▸ Records to use
· · · · · · ·
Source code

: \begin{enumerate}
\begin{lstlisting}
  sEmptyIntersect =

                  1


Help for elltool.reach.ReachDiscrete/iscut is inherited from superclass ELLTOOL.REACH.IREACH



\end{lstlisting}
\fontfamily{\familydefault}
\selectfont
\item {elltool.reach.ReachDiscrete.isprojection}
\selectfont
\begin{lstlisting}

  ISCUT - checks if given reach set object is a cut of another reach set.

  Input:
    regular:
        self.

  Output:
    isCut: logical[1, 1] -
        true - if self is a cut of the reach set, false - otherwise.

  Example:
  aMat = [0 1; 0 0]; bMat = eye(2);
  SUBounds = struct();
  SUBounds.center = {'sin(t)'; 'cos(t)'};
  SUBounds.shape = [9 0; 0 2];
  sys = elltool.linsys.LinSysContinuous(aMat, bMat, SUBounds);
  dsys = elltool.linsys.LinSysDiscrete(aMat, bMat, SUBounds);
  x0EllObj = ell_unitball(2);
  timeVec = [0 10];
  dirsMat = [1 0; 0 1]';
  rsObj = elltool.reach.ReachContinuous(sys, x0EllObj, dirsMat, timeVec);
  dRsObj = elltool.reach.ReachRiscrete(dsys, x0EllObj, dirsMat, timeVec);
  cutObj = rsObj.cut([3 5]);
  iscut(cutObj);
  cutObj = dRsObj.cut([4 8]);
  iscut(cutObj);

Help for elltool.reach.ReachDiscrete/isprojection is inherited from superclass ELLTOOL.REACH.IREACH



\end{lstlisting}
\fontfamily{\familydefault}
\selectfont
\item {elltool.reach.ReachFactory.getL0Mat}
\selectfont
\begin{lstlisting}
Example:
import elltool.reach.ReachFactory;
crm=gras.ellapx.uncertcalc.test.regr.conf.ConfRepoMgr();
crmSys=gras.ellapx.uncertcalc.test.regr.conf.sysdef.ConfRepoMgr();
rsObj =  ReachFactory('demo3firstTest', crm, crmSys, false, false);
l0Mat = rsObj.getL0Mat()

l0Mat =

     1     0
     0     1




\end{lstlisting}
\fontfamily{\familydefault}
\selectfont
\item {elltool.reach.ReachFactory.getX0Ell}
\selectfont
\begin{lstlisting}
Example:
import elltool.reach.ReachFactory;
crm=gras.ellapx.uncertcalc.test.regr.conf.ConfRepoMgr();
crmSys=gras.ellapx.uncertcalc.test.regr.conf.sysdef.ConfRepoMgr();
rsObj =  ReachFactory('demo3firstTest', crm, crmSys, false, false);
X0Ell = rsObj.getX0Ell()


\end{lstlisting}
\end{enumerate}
· · · · · · ·
▸ Activity
Look through the records above for the string "SUBounds", then copy every line that has it.

▸ Result of this exercise
  SUBounds = struct();
  SUBounds.center = {'sin(t)'; 'cos(t)'};
  SUBounds.shape = [9 0; 0 2];
  sys = elltool.linsys.LinSysContinuous(aMat, bMat, SUBounds);
  dsys = elltool.linsys.LinSysDiscrete(aMat, bMat, SUBounds);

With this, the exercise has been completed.